Silicon dioxide is known to have a low hermeticity as indicated by the low activation energy of 0.3 eV for hydrogen diffusion. This hermeticity may even be further degraded during subsequent processing of the MEMS device. In addition silicon dioxide is known to absorb moisture and oxygen, even at room temperature.

Hence there is a need to form a hermetically sealed cavity, in particular when this cavity is, at least partly formed in a silicon dioxide layer.

In an example aspect, the disclosure relates to a method for manufacturing a MEMS device comprising a hermetically sealed cavity containing a MEMS component whereby the method comprises providing a substrate having on a major surface a stack of a structural layer on a first dielectric layer, patterning the structural layer to form a MEMS component, forming a second dielectric layer overlying the MEMS component, forming a sealing dielectric layer overlying the second dielectric layer, forming in the stack of dielectric layers a trench extending to the substrate while enclosing the MEMS component, depositing a membrane layer overlying the sealing layer thereby filling the trench, and patterning the membrane layer thereby forming a membrane at the location of the MEMS component and an electrode covering the filled trench.

The structural layer can be a single layer or a stack of layer of semiconductive materials, such as silicon-germanium or silicon. Alternatively the structural layer can be a single layer or stack of layers of a conductive material such as titanium or nickel.

The method can further comprise removing the first and second dielectrics selective to the sealing dielectric layer, thereby creating underneath the membrane the cavity which contains now the MEMS component. In a particular embodiment openings are formed through the membrane and the sealing dielectric layer at the location of the MEMS component, through which openings the first and second dielectrics are then removed. After the removal of the first and second dielectrics these openings are sealed.

The sealing dielectric may be selected from the group of silicon-carbides or alumina-oxides when the first and second dielectrics are silicon-oxide.

The substrate can be a Semiconductor-On-Insulator (SOI) substrate, in which case the semiconductor layer thereof is the structural layer used for micromachining the MEMS component and the insulating layer separating the semiconducting layer from the substrate is the first dielectric layer. In case of a silicon-on-insulator substrate being a stack of a silicon layer, a silicon-oxide layer and a silicon carrier substrate, the silicon layer is used as structural layer and the silicon-oxide layer is used as first dielectric layer.

The membrane layer may be formed in silicon-germanium Si_xGe_1−x with 0<x<1.

In another aspect, the disclosure relates to a MEMS device comprising a hermetically sealed cavity containing a MEMS component, the cavity being formed in a dielectric layer stack having a thickness, whereby the cavity and the dielectric layer are sandwiched between a substrate and a sealing dielectric layer, and whereby the MEMS component is enclosed by a trench extending over the thickness of the dielectric layer stack.

The sealing dielectric is may be selected from the group of silicon-carbides or alumina-oxides when the dielectric layer stack comprises or consists of silicon-oxide.

The MEMS device can further comprise a membrane covering the sealing layer at the location of the cavity, and an electrode covering and filling the trench.

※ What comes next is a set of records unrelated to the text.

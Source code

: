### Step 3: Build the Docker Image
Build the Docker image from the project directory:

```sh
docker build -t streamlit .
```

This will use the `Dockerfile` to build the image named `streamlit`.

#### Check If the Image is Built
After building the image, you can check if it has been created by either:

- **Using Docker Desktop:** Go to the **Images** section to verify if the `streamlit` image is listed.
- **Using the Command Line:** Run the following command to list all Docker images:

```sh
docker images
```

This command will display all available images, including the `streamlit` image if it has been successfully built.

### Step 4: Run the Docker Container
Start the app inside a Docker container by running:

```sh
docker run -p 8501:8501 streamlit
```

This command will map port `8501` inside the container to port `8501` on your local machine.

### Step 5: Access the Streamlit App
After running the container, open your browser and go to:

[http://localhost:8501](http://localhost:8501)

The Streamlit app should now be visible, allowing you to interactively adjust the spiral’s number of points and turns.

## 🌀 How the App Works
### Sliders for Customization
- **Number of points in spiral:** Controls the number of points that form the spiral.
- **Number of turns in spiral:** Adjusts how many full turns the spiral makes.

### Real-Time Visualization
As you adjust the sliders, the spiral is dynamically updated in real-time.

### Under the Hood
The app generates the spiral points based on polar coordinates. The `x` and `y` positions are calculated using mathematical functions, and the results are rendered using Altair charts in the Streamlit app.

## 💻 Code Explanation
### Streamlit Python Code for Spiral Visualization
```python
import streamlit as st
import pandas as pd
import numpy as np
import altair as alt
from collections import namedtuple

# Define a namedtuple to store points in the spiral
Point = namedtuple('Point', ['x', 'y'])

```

The membrane and electrode may be formed in the same material. This material can be silicon-germanium.

These as well as other aspects, advantages, and alternatives, will become apparent to those of ordinary skill in the art by reading the following detailed description, with reference where appropriate to the accompanying drawings.

BRIEF DESCRIPTION OF THE FIGURES

Various exemplary embodiments are described herein with reference to the following drawings, wherein like numerals denote like entities. The drawings described are schematic and are non-limiting.

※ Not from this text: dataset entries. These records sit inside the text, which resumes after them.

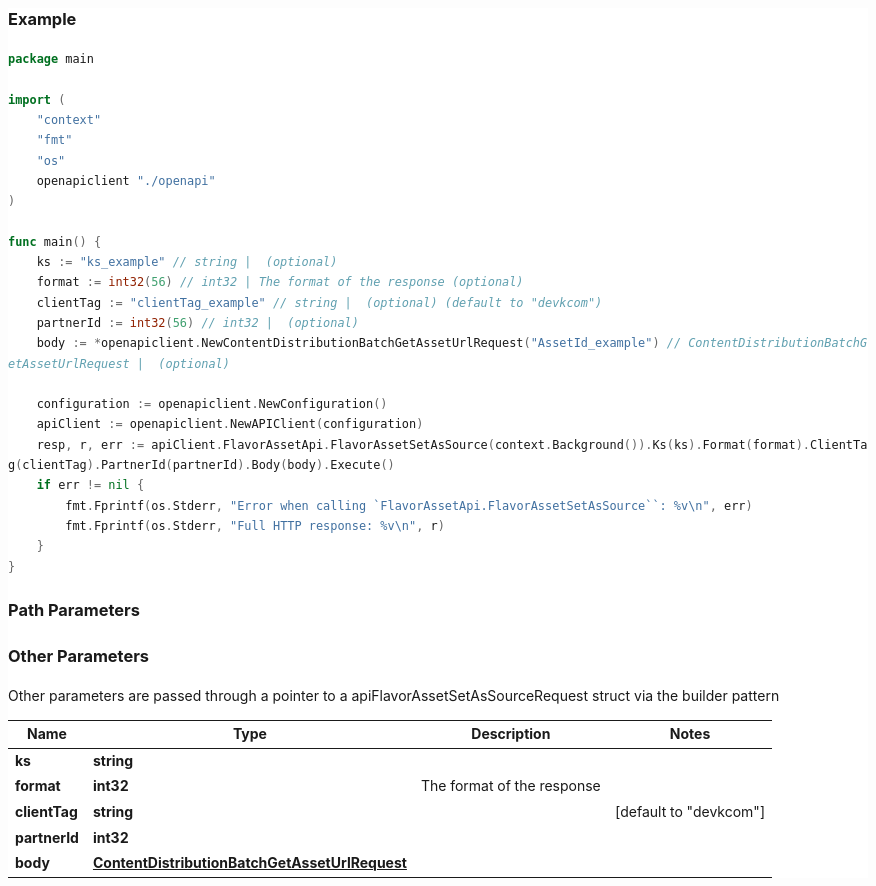 



### Example

```go
package main

import (
    "context"
    "fmt"
    "os"
    openapiclient "./openapi"
)

func main() {
    ks := "ks_example" // string |  (optional)
    format := int32(56) // int32 | The format of the response (optional)
    clientTag := "clientTag_example" // string |  (optional) (default to "devkcom")
    partnerId := int32(56) // int32 |  (optional)
    body := *openapiclient.NewContentDistributionBatchGetAssetUrlRequest("AssetId_example") // ContentDistributionBatchGetAssetUrlRequest |  (optional)

    configuration := openapiclient.NewConfiguration()
    apiClient := openapiclient.NewAPIClient(configuration)
    resp, r, err := apiClient.FlavorAssetApi.FlavorAssetSetAsSource(context.Background()).Ks(ks).Format(format).ClientTag(clientTag).PartnerId(partnerId).Body(body).Execute()
    if err != nil {
        fmt.Fprintf(os.Stderr, "Error when calling `FlavorAssetApi.FlavorAssetSetAsSource``: %v\n", err)
        fmt.Fprintf(os.Stderr, "Full HTTP response: %v\n", r)
    }
}
```

### Path Parameters



### Other Parameters

Other parameters are passed through a pointer to a apiFlavorAssetSetAsSourceRequest struct via the builder pattern


Name | Type | Description  | Notes
------------- | ------------- | ------------- | -------------
 **ks** | **string** |  | 
 **format** | **int32** | The format of the response | 
 **clientTag** | **string** |  | [default to &quot;devkcom&quot;]
 **partnerId** | **int32** |  | 
 **body** | [**ContentDistributionBatchGetAssetUrlRequest**](ContentDistributionBatchGetAssetUrlRequest.md) |  |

FIG. 1 shows a schematic cross-section of a partial processed MEMS device according to this disclosure.

FIG. 2 shows a schematic top view of the MEMS device shown in FIG. 1.

FIG. 3 shows a schematic cross-section of a MEMS device according to this disclosure.

FIG. 4 shows a schematic cross-section of a MEMS device according to this disclosure

FIG. 5 shows a schematic top view of a MEMS device shown in FIG. 4

FIG. 6 shows a schematic cross-section of a MEMS device according to this disclosure

FIGS. 7-14 illustrate by means of schematic cross-sectional views process steps for manufacturing a MEMS device according to this disclosure.

FIGS. 15-16 illustrate by means of schematic cross-sectional views process steps for manufacturing a MEMS device according to this disclosure

The table below list the reference numbers used throughout the different figures:

TABLE 1
list of reference numbers used
1  MEMS device
2  carrier substrate
3  dielectric stack wherein cavity 5 is created
4  sealing dielectric
5  cavity comprising MEMS component 6
6  MEMS component
7  membrane overlying cavity 5
8  trench through sealing dielectric 4 and dielectric
   stack 3 exposing part of the carrier substrate 2
9  electrode to carrier substrate 2
10 electrode to MEMS component 6
11 1st layer of dielectric stack 3
12 2nd layer of dielectric stack 3
13 Isolation trench in membrane-electrode layer 18
14 membrane sealing
15 metal contact to electrode 8, 10
16 structural layer for forming MEMS component 6
17 release opening in membrane 7
18 membrane - electrode layer
19 opening trough sealing dielectric 4 and dielectric
   stack 3 exposing part of MEMS component 6
20 trench sealing
21 Opening through sealing dielectric 4 and dielectric
   stack 3 exposing part of the carrier substrate 2

DETAILED DESCRIPTION

The present invention will be described with respect to particular embodiments and with reference to certain drawings but the invention is not limited thereto but only by the claims. The drawings described are schematic drawings. In the drawings, the size of some of the elements may be exaggerated and not drawn on scale for illustrative purposes. The dimensions and the relative dimensions do not necessarily correspond to actual reductions to practice of the invention.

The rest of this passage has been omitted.